Esses dias assisti, chocada, ao trecho de um filme brasileiro que expunha adolescentes à pedofilia de forma explícita – e, o pior, como se fosse algo normal. Senti-me enojada. A cena de Como se tornar o pior aluno da escola (só pelo nome já vemos a problemática) traz dois adolescentes sendo estimulados a tocar nas genitálias de um homem, o “tio”. É a normalização do abuso sexual de menores travestida de humor.
Além disso, tenho visto cada vez mais desenhos extremamente violentos com classificação livre ou inadequada em plataformas como Netflix. Soube de um com indicação de 10 anos e que mostrava crianças decapitadas pelos próprios pais ou queimadas vivas.

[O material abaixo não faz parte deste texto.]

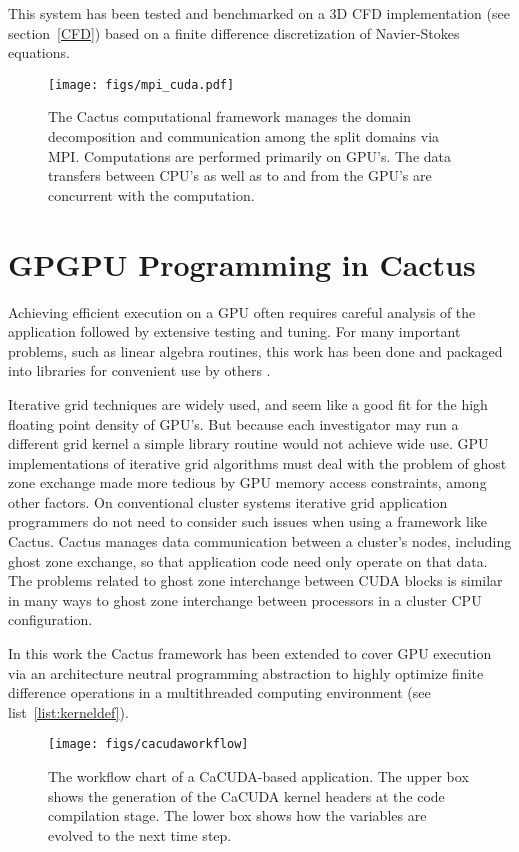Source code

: \documentclass{IOS-Book-Article}
\begin{document}
This system has been tested and benchmarked on a 3D CFD implementation
(see section~\ref{CFD})
based on a finite difference discretization of Navier-Stokes equations.
\begin{figure}[htp]
  \centering
  \texttt{[image: figs/mpi\_cuda.pdf]}
  \caption{The Cactus computational framework manages the domain
    decomposition and 
    communication among the split domains via MPI\@. Computations are
    performed primarily on GPU's.
    The data transfers between CPU's as well as to and from the GPU's
    are concurrent with the computation.}
  \label{fig:mpicuda}
\end{figure}

\section{GPGPU Programming in Cactus}
Achieving efficient execution on a GPU often requires careful analysis
of the application followed by extensive testing and tuning. For many
important problems, such as linear algebra routines, this work has been
done and packaged into libraries for convenient use by others \cite{volkov08}.

Iterative grid techniques are widely used, and seem like a good fit
for the high floating point density of GPU's. But because each investigator
may run a different grid kernel a simple library routine would not
achieve wide use. GPU implementations of iterative grid algorithms
must deal with the problem of ghost zone exchange made more tedious by
GPU memory access constraints, among other factors.
On conventional cluster systems iterative grid application programmers
do not need to consider such issues when using a framework like
Cactus. Cactus manages data communication between a cluster's nodes,
including ghost zone exchange, so that application code need only
operate on that data. The problems related to ghost zone interchange
between CUDA blocks is similar in many ways to ghost zone interchange
between processors in a cluster CPU configuration.

In this work the Cactus framework has been extended to
cover GPU execution via an architecture neutral programming abstraction
to highly optimize finite difference operations in a multithreaded
computing environment (see list~\ref{list:kerneldef}).


\begin{figure}[htp]
  \centering
  \texttt{[image: figs/cacudaworkflow]}
  \caption{The workflow chart of a CaCUDA-based application. The upper box 
  shows the generation of the CaCUDA kernel headers at the code compilation stage. 
  The lower box shows how the variables are evolved to the next time step. }
  \label{fig:cacudaworkflow}
\end{figure}
\end{document}
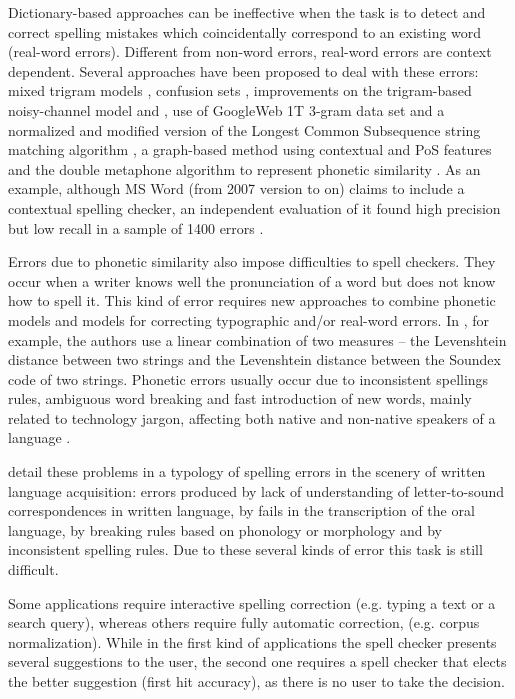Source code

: Dictionary-based approaches can be ineffective when the task is to detect and correct spelling mistakes which coincidentally correspond to an existing word (real-word errors). Different from non-word errors, real-word errors are context dependent. Several approaches have been proposed to deal with these errors: mixed trigram models \cite{Fossati2007}, confusion sets \cite{Fossati2008}, improvements on the trigram-based noisy-channel model \cite{Mays1991} and \cite{WilcoxOHearn2008}, use of GoogleWeb 1T 3-gram data set and a normalized and modified version of the Longest Common Subsequence string matching algorithm \cite{Islam2009}, a graph-based method using contextual and PoS features and the double metaphone algorithm to represent phonetic similarity \cite{Sonmez2014}. As an example, although MS Word (from 2007 version to on) claims to include a contextual spelling checker, an independent evaluation of it found high precision but low recall in a sample of 1400 errors \cite{Hirst2008}.

Errors due to phonetic similarity also impose difficulties to spell checkers. They occur when a writer knows well the pronunciation of a word but does not know how to spell it. This kind of error requires new approaches to combine phonetic models and models for correcting typographic and/or real-word errors. In \cite{Zampieri2014}, for example, the authors use a linear combination of two measures -- the Levenshtein distance between
two strings and the Levenshtein distance between the Soundex \cite{soundex} code of two strings.
Phonetic errors usually occur due to inconsistent spellings rules, ambiguous word breaking and fast introduction of new words, mainly related to technology jargon, affecting both native and non-native speakers of a language \cite{Duan2011}. 

\cite{Baptista2011} detail these problems in a typology of spelling errors in the scenery of written language acquisition: errors produced by lack of understanding of  letter-to-sound correspondences in written language, by fails in the transcription of the oral language, by breaking rules based on phonology or morphology and by inconsistent spelling rules. Due to these several kinds of error this task is still difficult.

Some applications require interactive spelling correction (e.g. typing a text or a search query),  whereas others require fully automatic correction, (e.g. corpus normalization). While in the first kind of applications the spell checker presents several suggestions to the user, the second one requires a spell checker that elects the better suggestion (first hit accuracy), as there is no user to take the decision.

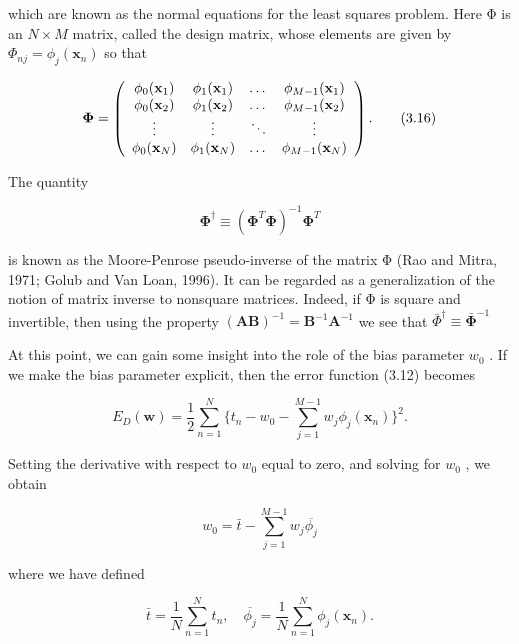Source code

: \documentclass[
  10
]{article}
\begin{document}
which are known as the normal equations for the least squares problem.
Here Φ is an \(N \times M\) matrix, called the design matrix, whose
elements are given by
\(\Phi _ { n j } = \phi _ { j } ( \mathbf { x } _ { n } )\) so that

\[
\boldsymbol {\Phi} = \left( \begin{array}{c c c c} \phi_ {0} (\mathbf {x} _ {1}) & \phi_ {1} (\mathbf {x} _ {1}) & \dots & \phi_ {M - 1} (\mathbf {x} _ {1}) \\ \phi_ {0} (\mathbf {x} _ {2}) & \phi_ {1} (\mathbf {x} _ {2}) & \dots & \phi_ {M - 1} (\mathbf {x} _ {2}) \\ \vdots & \vdots & \ddots & \vdots \\ \phi_ {0} (\mathbf {x} _ {N}) & \phi_ {1} (\mathbf {x} _ {N}) & \dots & \phi_ {M - 1} (\mathbf {x} _ {N}) \end{array} \right).\tag{3.16}
\]

The quantity

\[
\boldsymbol {\Phi} ^ {\dagger} \equiv \left(\boldsymbol {\Phi} ^ {T} \boldsymbol {\Phi}\right) ^ {- 1} \boldsymbol {\Phi} ^ {T}\tag{3.17}
\]

is known as the Moore-Penrose pseudo-inverse of the matrix Φ (Rao and
Mitra, 1971; Golub and Van Loan, 1996). It can be regarded as a
generalization of the notion of matrix inverse to nonsquare matrices.
Indeed, if Φ is square and invertible, then using the property
\(( \mathbf { A } \mathbf { B } ) ^ { - 1 } = \mathbf { B } ^ { - 1 } \mathbf { A } ^ { - 1 }\)
we see that
\(\bar { \Phi } ^ { \dagger } \equiv \mathbf { \bar { \Phi } } ^ { - 1 }\)

At this point, we can gain some insight into the role of the bias
parameter \(w _ { 0 }\) . If we make the bias parameter explicit, then
the error function (3.12) becomes

\[
E _ {D} (\mathbf {w}) = \frac {1}{2} \sum_ {n = 1} ^ {N} \{t _ {n} - w _ {0} - \sum_ {j = 1} ^ {M - 1} w _ {j} \phi_ {j} (\mathbf {x} _ {n}) \} ^ {2}.\tag{3.18}
\]

Setting the derivative with respect to \(w _ { 0 }\) equal to zero, and
solving for \(w _ { 0 }\) , we obtain

\[
w _ {0} = \bar {t} - \sum_ {j = 1} ^ {M - 1} w _ {j} \overline {{\phi_ {j}}}\tag{3.19}
\]

where we have defined

\[
\bar {t} = \frac {1}{N} \sum_ {n = 1} ^ {N} t _ {n}, \quad \overline {{\phi_ {j}}} = \frac {1}{N} \sum_ {n = 1} ^ {N} \phi_ {j} (\mathbf {x} _ {n}).\tag{3.20}
\]
\end{document}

Um pai de família certa vez me confidenciou que acabou descobrindo vídeos do YouTube disfarçados de desenhos infantis fofos, mas completamente maldosos, com instigação à violência e ao sexo. Tinha até o Mickey se masturbando e mostrando a genitália para os amiguinhos.
Como se a questão do conteúdo não bastasse, a situação preocupa por causa de outros aspectos. A tela não é, nem deveria ser, a babá do seu filho.
Enquanto ele está diante dela, deixa de fazer atividades ao ar livre, ler livros e passar tempo de qualidade com você. As telas não podem funcionar como uma muleta, e sim como uma ferramenta bem utilizada de aprendizagem.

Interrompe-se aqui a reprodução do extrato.